Keynesian economics' justification for tax cuts to grow the economy is known. It argues that when an economy is in the throes of recession (or low economic growth rates), tax cuts would increase consumer disposable income (after tax income) and induce increased consumer spending on consumer goods: computers, TV sets, refrigerators, etc. And business tax cuts will increase spending, too, through more investment. In other words, a sluggishly performing would benefit from tax cuts for consumers and businesses. The adverse effect of these cuts, however, will punch holes in the government budget producing under the circumstances justifiable deficits. Government spending such as transfer payments, social security, Medicare, food stamps would rise. The causal chain from tax cuts to economic growth is easy to understand. Since in a recession output falls, unemployment rises, and government tax receipts fall. On the other hand, in a recession government expenditures will be greater than government revenues. The economy inherited by the current administration was not quite so bad as the one inherited by the previous administration. Interestingly, at 4.5 percent unemployment, the stock market value hovering at over 21000 points on the Dow, and the absence of recessionary winds the offing. In fact, Fed Chairperson Janet Yellen seems poised to continue to relax easy money in anticipation of faster economic growth that might have inflationary expectations. Politicians who push for revamping the tax system or reducing tax rates often allude to President Kennedy and Reagan's tax cuts for evidentiary support.

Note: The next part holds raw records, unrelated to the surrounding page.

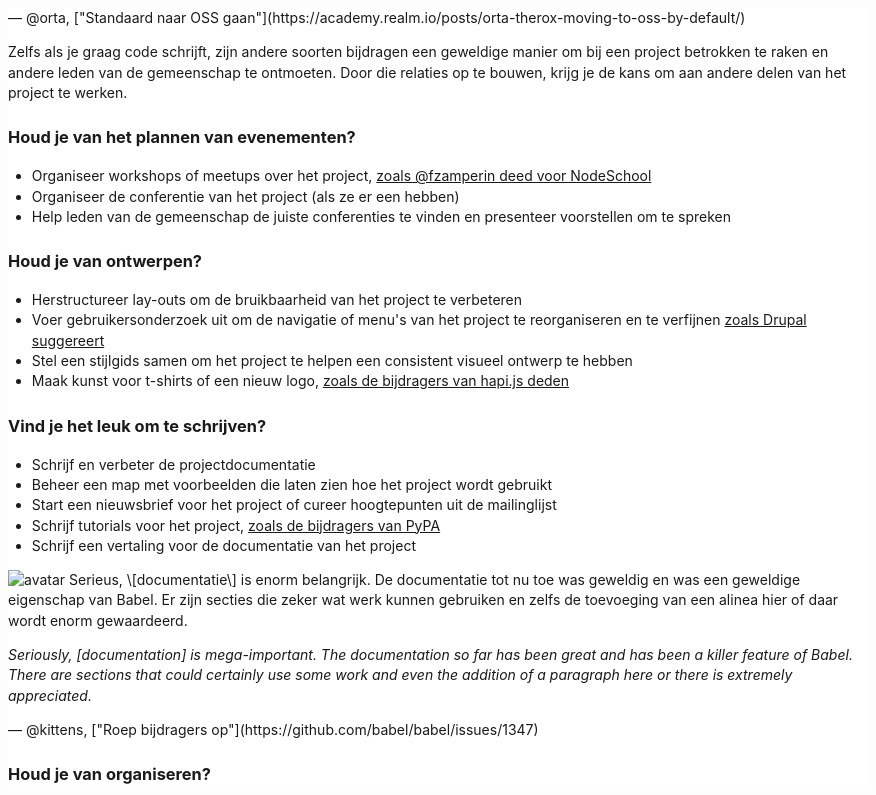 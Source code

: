   <p markdown="1" class="pquote-credit">
— @orta, ["Standaard naar OSS gaan"](https://academy.realm.io/posts/orta-therox-moving-to-oss-by-default/)
  </p>
</aside>

Zelfs als je graag code schrijft, zijn andere soorten bijdragen een geweldige manier om bij een project betrokken te raken en andere leden van de gemeenschap te ontmoeten. Door die relaties op te bouwen, krijg je de kans om aan andere delen van het project te werken.

### Houd je van het plannen van evenementen?

* Organiseer workshops of meetups over het project, [zoals @fzamperin deed voor NodeSchool](https://github.com/nodeschool/organizers/issues/406)
* Organiseer de conferentie van het project (als ze er een hebben)
* Help leden van de gemeenschap de juiste conferenties te vinden en presenteer voorstellen om te spreken

### Houd je van ontwerpen?

* Herstructureer lay-outs om de bruikbaarheid van het project te verbeteren
* Voer gebruikersonderzoek uit om de navigatie of menu's van het project te reorganiseren en te verfijnen [zoals Drupal suggereert](https://www.drupal.org/community-initiatives/drupal-core/usability)
* Stel een stijlgids samen om het project te helpen een consistent visueel ontwerp te hebben
* Maak kunst voor t-shirts of een nieuw logo, [zoals de bijdragers van hapi.js deden](https://github.com/hapijs/contrib/issues/68)

### Vind je het leuk om te schrijven?

* Schrijf en verbeter de projectdocumentatie
* Beheer een map met voorbeelden die laten zien hoe het project wordt gebruikt
* Start een nieuwsbrief voor het project of cureer hoogtepunten uit de mailinglijst
* Schrijf tutorials voor het project, [zoals de bijdragers van PyPA](https://github.com/pypa/python-packaging-user-guide/issues/194)
* Schrijf een vertaling voor de documentatie van het project

<aside markdown="1" class="pquote">
  <img src="https://avatars.githubusercontent.com/kittens?s=180" class="pquote-avatar" alt="avatar">
  Serieus, \[documentatie\] is enorm belangrijk. De documentatie tot nu toe was geweldig en was een geweldige eigenschap van Babel. Er zijn secties die zeker wat werk kunnen gebruiken en zelfs de toevoeging van een alinea hier of daar wordt enorm gewaardeerd.
  
  _Seriously, \[documentation\] is mega-important. The documentation so far has been great and has been a killer feature of Babel. There are sections that could certainly use some work and even the addition of a paragraph here or there is extremely appreciated._
  
  <p markdown="1" class="pquote-credit">
— @kittens, ["Roep bijdragers op"](https://github.com/babel/babel/issues/1347)
  </p>
</aside>

### Houd je van organiseren?
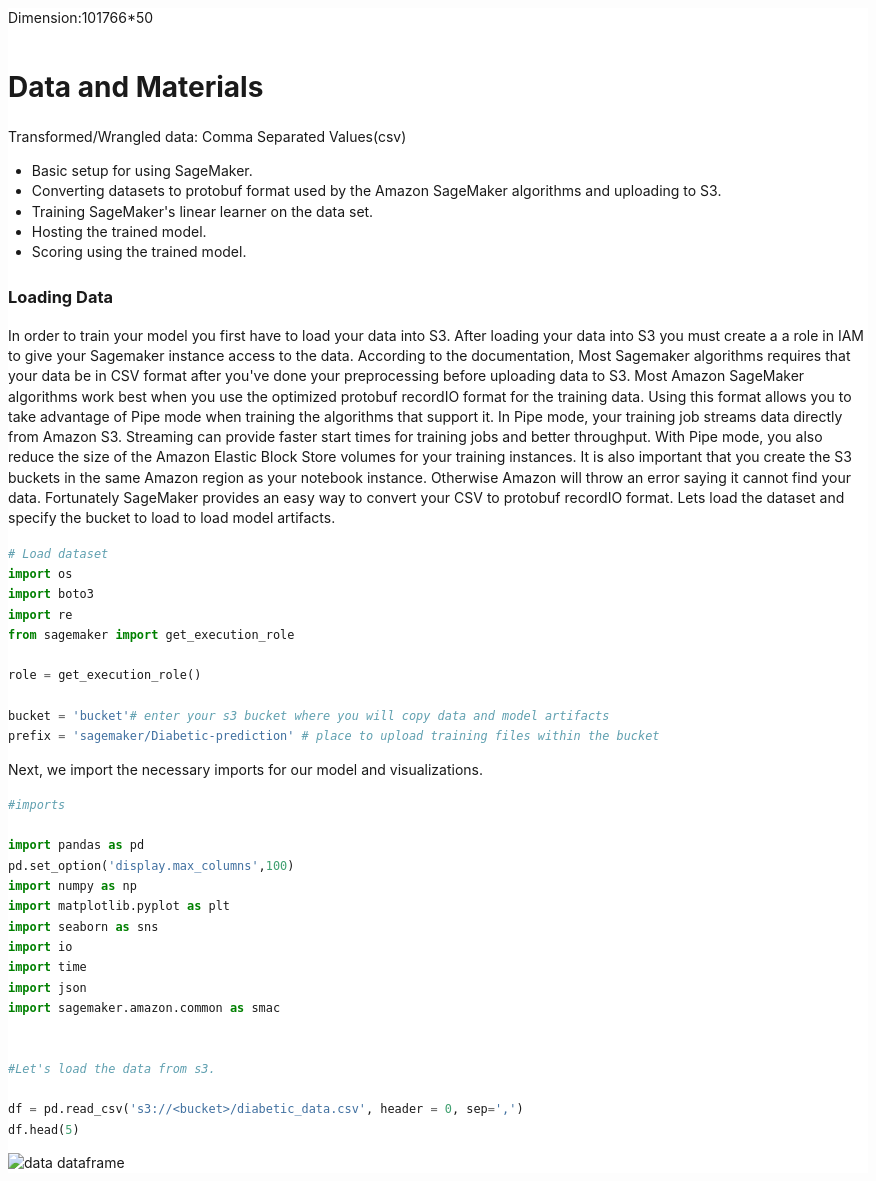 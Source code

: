 Dimension:101766*50

# Data and Materials
Transformed/Wrangled data: Comma Separated Values(csv)
* Basic setup for using SageMaker.
* Converting datasets to protobuf format used by the Amazon SageMaker algorithms and uploading to S3.
* Training SageMaker's linear learner on the data set.
* Hosting the trained model.
* Scoring using the trained model.


### Loading  Data
In order to train your model you first have to load your data into S3. After loading your data into S3 you must create a a role in IAM to give your Sagemaker instance access to the data. According to the documentation, Most Sagemaker algorithms requires that your data be in CSV format after you've done your preprocessing before uploading data to S3. Most Amazon SageMaker algorithms work best when you use the optimized protobuf recordIO format for the training data. Using this format allows you to take advantage of Pipe mode when training the algorithms that support it. In Pipe mode, your training job streams data directly from Amazon S3. Streaming can provide faster start times for training jobs and better throughput. With Pipe mode, you also reduce the size of the Amazon Elastic Block Store volumes for your training instances. It is also important that you create the S3 buckets in the same Amazon region as your notebook instance. Otherwise Amazon will throw an error saying it cannot find your data. Fortunately SageMaker provides an easy way to convert your CSV to protobuf recordIO format. Lets load the dataset and specify the bucket to load to load model artifacts.

```python
# Load dataset
import os
import boto3
import re
from sagemaker import get_execution_role

role = get_execution_role()

bucket = 'bucket'# enter your s3 bucket where you will copy data and model artifacts
prefix = 'sagemaker/Diabetic-prediction' # place to upload training files within the bucket
```
Next, we import the necessary imports for our model and visualizations.

```python
#imports

import pandas as pd
pd.set_option('display.max_columns',100)
import numpy as np
import matplotlib.pyplot as plt
import seaborn as sns
import io
import time
import json
import sagemaker.amazon.common as smac


#Let's load the data from s3.

df = pd.read_csv('s3://<bucket>/diabetic_data.csv', header = 0, sep=',')
df.head(5)
```
<img src="{{ site.url }}{{ site.baseurl }}/images/d-patients/dataframe.jpeg" alt="data dataframe">
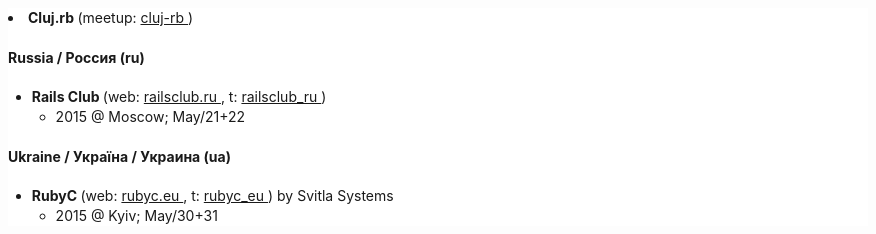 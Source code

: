    <li>
    <strong>
     Cluj.rb
    </strong>
    (meetup:
    <a href="http://meetup.com/cluj-rb">
     cluj-rb
    </a>
    )
   </li>
  </ul>
 </li>
</ul>
<h4>
 Russia / Россия (ru)
</h4>
<ul>
 <li>
  <strong>
   Rails Club
  </strong>
  (web:
  <a href="http://railsclub.ru">
   railsclub.ru
  </a>
  , t:
  <a href="https://twitter.com/railsclub_ru">
   railsclub_ru
  </a>
  )
  <ul>
   <li>
    2015 @ Moscow; May/21+22
   </li>
  </ul>
 </li>
</ul>
<h4>
 Ukraine / Україна / Украина (ua)
</h4>
<ul>
 <li>
  <strong>
   RubyC
  </strong>
  (web:
  <a href="http://rubyc.eu">
   rubyc.eu
  </a>
  , t:
  <a href="https://twitter.com/rubyc_eu">
   rubyc_eu
  </a>
  ) by Svitla Systems
  <ul>
   <li>
    2015 @ Kyiv; May/30+31
   </li>
  </ul>
 </li>
</ul>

Will the Trump tax plan produce the same level of tax revenue that the current tax code? Possibly, if it leads to economic growth of 3 or 4 percent, such that tax receives from individuals and business exceed government expenditures--both automatic and discretionary. Ultimately, whether the economy performs better or not, whether the deficit rises or not, and whether the unemployment rate falls or not, do not seem really to matter much. If the wall does not get built, if there is really no major infrastructure investment, as with birtherism and the promise to jail Clinton, supporters of the President will simply forgive and forget while detractors will weep . . . well . . . in their beer. Going forward, the only way to achieve an economic outcome that contains more guns and butter is by enlarging the country's economic possibilities--perhaps through raising productivity with technology advances generally speaking. If the President's tax cut goal is to grow the economy, the asymmetry of the cuts that favor the wealthy with lower propensities to consume will defeat that purpose. Low and middle-income families are likely to spend more of extra income from tax cuts.